Nous respectons donc notre rôle de législateur en protégeant nos valeurs, les droits d’autrui et l’ordre public.
Et nous nous honorons de partager ce qui constitue l’identité des génocides, arménien et juif, que la loi française reconnaît : la « mémoire de la souffrance ».
À ceux qui prétendent, y compris sur les travées de notre assemblée, qu’il n’y aura « jamais assez de place pour toutes les mémoires », je répondrai qu’il ne s’agit pas d’une mémoire communautarisée, sauf à considérer qu’un crime contre l’humanité ne concerne en réalité que celui qui le subit et celui qui le commet.
Mais quelle drôle d’idée ! Le génocide de 1915 ne concerne pas seulement les Turcs et les Arméniens, il concerne la communauté humaine dans son ensemble.
À ceux qui prétendent que « les négationnistes ne sont pas légion », je rappellerai que l’on a recensé au moins cinquante actes violents liés au négationnisme du génocide arménien depuis 2006 en France. Je me souviens à titre d’exemple de la marche des Loups gris, ces ultranationalistes lyonnais, et je profite de ce triste souvenir pour saluer l’action de notre collègue Gérard Collomb, qui a toujours été à nos côtés dans ce combat.

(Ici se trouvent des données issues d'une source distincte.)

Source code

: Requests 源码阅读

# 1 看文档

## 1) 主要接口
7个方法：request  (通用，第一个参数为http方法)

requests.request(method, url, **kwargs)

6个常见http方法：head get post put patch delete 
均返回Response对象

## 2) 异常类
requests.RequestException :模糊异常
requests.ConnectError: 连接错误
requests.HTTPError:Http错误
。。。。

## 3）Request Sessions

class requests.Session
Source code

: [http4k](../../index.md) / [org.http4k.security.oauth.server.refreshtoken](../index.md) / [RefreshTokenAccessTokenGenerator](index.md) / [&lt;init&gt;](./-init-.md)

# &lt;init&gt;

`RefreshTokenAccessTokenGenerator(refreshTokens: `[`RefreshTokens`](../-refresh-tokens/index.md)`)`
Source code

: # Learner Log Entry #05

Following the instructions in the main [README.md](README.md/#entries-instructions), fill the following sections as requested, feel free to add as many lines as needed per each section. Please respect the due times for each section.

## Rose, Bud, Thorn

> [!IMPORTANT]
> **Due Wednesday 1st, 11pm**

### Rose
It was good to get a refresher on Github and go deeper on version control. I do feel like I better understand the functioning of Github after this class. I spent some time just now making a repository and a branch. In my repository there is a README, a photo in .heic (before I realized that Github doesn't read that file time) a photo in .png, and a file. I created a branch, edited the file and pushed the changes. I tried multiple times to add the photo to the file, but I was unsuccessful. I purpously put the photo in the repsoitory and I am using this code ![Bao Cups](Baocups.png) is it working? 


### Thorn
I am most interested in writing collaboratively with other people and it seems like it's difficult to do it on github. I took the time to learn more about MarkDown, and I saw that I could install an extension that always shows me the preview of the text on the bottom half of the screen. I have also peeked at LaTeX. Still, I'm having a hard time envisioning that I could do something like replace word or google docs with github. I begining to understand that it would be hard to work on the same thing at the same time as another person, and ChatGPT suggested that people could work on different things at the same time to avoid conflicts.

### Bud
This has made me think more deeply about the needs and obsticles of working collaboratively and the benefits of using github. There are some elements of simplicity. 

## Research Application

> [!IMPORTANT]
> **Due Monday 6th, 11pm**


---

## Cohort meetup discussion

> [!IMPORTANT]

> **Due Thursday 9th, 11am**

Quand bien même il ne resterait qu’un seul négationniste dans ce pays, faudrait-il l’absoudre au prétexte de son isolement ? Je réfute formellement ce point de vue.
Rappelons aussi qu’il est de notre devoir de protéger nos concitoyens d’origine arménienne de toute incitation à la haine à leur encontre.
Chacun en convient, le négationnisme est violent lorsqu’il est organisé à l’aide d’appareils idéologiques d’État. Mes chers collègues, je sais que la vérité, le dialogue et l’introspection nécessitent parfois un coup de pouce. Et je ne confonds pas le négationnisme structurel qu’un État peut maintenir avec la société civile de ce même pays, plus ouverte et riche de ses intellectuels, de ses historiens et de ses journalistes.
Je ne suis pas naïf : je sais parfaitement que nous ne réglerons pas ici le problème des relations turco-arméniennes. Un dialogue constructif entre les deux parties est nécessaire – je le crois foncièrement possible – et la communauté internationale doit jouer incontestablement un rôle central dans cette entreprise de pacification entre ces deux grands pays.
Je crois également que c’est la méthode employée par le Chef de l’État, teintée de précipitation et de convictions à géométrie variable dans un contexte électoraliste, qui a froissé notre partenaire turc. Alors que nous devrions transcender nos clivages partisans sur ce texte et le faire avec intelligence, le Président de la République a choisi de créer une suspicion autour de ce texte, desservant ainsi la cause qu’il prétend servir.
Par ailleurs, je récuse avec force la critique tendant à faire des défenseurs de ce texte des potentats locaux soumis à des obligations communautaires électoralistes.